To be sure, the moment of the United States’ dominance as the sole superpower has passed. It recognizes that it is entering a new era of competition between great powers, but the United States should continue to recognize that its global security depends on its foundational security arrangements in the western hemisphere. The United States cannot allow other powers to gain a solid foothold in its home hemisphere. Freedom and a liberal economic order in the western hemisphere are the anchor that allows the United States to support such freedoms elsewhere. This fact is a premise that early American foreign-policy leaders understood, it is why they laid down policies such as the Monroe Doctrine, and why more modern leaders such as Theodore Roosevelt were willing to go to war with great powers to defend those policies.

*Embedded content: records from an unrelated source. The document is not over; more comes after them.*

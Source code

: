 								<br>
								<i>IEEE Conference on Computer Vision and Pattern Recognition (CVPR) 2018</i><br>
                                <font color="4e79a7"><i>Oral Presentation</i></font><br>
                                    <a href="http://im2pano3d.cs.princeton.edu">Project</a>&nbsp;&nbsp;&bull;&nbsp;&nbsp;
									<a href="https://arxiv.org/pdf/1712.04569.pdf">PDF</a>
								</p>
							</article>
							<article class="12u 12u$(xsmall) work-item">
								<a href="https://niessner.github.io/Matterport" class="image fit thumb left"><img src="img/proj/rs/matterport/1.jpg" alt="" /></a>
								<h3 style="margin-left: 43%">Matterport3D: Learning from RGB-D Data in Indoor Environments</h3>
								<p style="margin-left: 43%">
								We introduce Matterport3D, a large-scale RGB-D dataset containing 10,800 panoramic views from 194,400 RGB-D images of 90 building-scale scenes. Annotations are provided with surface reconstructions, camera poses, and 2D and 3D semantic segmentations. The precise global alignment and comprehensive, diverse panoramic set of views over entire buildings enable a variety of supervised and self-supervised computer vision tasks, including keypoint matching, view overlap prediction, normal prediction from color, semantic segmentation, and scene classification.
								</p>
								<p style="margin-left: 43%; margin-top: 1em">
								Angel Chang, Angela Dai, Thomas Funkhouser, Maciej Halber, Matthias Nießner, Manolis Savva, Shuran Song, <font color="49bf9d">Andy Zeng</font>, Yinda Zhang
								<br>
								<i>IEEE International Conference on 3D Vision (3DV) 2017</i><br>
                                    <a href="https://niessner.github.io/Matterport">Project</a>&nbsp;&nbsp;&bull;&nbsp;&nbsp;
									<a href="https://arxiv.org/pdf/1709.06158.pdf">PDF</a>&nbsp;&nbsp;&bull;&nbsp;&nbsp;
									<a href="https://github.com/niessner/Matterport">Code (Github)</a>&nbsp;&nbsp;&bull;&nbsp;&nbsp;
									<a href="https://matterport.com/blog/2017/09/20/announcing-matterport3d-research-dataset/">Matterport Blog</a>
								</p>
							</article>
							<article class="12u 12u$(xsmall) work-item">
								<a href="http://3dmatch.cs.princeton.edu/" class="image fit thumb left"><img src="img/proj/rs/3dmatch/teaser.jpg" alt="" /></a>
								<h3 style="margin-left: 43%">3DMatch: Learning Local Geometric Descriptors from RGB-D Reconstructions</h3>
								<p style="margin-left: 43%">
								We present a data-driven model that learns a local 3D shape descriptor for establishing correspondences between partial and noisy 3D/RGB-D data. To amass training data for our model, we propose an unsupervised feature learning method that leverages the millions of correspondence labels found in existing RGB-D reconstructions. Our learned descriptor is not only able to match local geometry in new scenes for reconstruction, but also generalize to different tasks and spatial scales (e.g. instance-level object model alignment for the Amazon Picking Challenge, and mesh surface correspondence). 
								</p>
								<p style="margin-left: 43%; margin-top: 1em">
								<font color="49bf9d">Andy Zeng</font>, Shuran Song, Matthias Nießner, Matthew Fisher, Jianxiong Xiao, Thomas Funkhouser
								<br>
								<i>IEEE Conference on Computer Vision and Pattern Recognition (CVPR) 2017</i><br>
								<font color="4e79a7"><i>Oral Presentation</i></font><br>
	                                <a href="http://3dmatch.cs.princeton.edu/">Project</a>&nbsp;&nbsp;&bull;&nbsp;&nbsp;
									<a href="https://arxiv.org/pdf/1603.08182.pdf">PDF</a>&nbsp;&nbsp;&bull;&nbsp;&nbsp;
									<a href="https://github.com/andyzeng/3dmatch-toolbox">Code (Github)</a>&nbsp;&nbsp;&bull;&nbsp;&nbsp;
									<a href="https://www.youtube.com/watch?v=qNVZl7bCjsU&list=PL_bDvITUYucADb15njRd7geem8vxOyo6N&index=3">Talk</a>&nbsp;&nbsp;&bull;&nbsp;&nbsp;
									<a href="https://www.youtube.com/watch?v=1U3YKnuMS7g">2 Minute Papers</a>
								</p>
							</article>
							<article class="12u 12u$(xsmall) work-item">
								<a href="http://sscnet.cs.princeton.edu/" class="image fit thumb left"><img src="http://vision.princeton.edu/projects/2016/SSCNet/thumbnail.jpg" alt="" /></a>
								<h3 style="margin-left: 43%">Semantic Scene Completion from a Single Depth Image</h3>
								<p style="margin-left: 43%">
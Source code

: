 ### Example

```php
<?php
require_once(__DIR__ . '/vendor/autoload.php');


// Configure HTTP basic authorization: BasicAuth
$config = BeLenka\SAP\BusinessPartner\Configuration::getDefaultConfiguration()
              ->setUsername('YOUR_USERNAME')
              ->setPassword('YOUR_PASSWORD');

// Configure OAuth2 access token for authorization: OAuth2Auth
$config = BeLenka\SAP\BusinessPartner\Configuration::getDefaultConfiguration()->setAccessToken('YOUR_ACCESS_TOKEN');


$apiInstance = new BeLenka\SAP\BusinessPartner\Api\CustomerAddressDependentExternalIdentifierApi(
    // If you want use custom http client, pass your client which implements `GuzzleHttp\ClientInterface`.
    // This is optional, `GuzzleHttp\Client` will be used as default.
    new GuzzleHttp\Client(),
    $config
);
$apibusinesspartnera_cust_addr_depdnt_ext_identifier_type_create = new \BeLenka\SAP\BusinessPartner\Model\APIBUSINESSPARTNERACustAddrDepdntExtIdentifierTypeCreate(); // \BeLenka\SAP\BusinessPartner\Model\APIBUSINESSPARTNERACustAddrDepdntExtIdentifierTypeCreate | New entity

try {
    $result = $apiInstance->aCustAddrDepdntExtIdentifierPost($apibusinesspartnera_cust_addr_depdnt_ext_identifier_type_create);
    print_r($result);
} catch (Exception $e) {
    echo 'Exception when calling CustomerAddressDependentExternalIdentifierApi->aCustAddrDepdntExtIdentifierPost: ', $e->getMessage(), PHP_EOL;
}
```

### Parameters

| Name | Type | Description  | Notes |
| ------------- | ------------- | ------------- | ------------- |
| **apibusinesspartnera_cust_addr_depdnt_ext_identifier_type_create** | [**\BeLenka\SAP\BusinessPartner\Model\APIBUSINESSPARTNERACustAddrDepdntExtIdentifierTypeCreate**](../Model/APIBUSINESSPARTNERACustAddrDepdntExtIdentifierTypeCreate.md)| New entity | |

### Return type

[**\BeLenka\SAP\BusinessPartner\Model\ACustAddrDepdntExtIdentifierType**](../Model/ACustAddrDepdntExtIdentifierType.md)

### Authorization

Foreign powers should take heed not to suddenly wake the sleeping giant just beginning to shrug off its post–Cold War strategic slumber. China and Russia should cut their financial and political ties with Nicolas Maduro before their broader global interests are damaged by their folly. The western hemisphere is not now, nor can it ever be, a playground for them diplomatically, militarily, or economically. They should remember the lessons of the Venezuelan crisis of 1902–03 and seek a path that does not invite their inevitable humiliation.

Jerry Hendrix is a retired U.S. Navy captain, an award-winning naval historian, and a vice president with the Telemus Group, a national-security consultancy.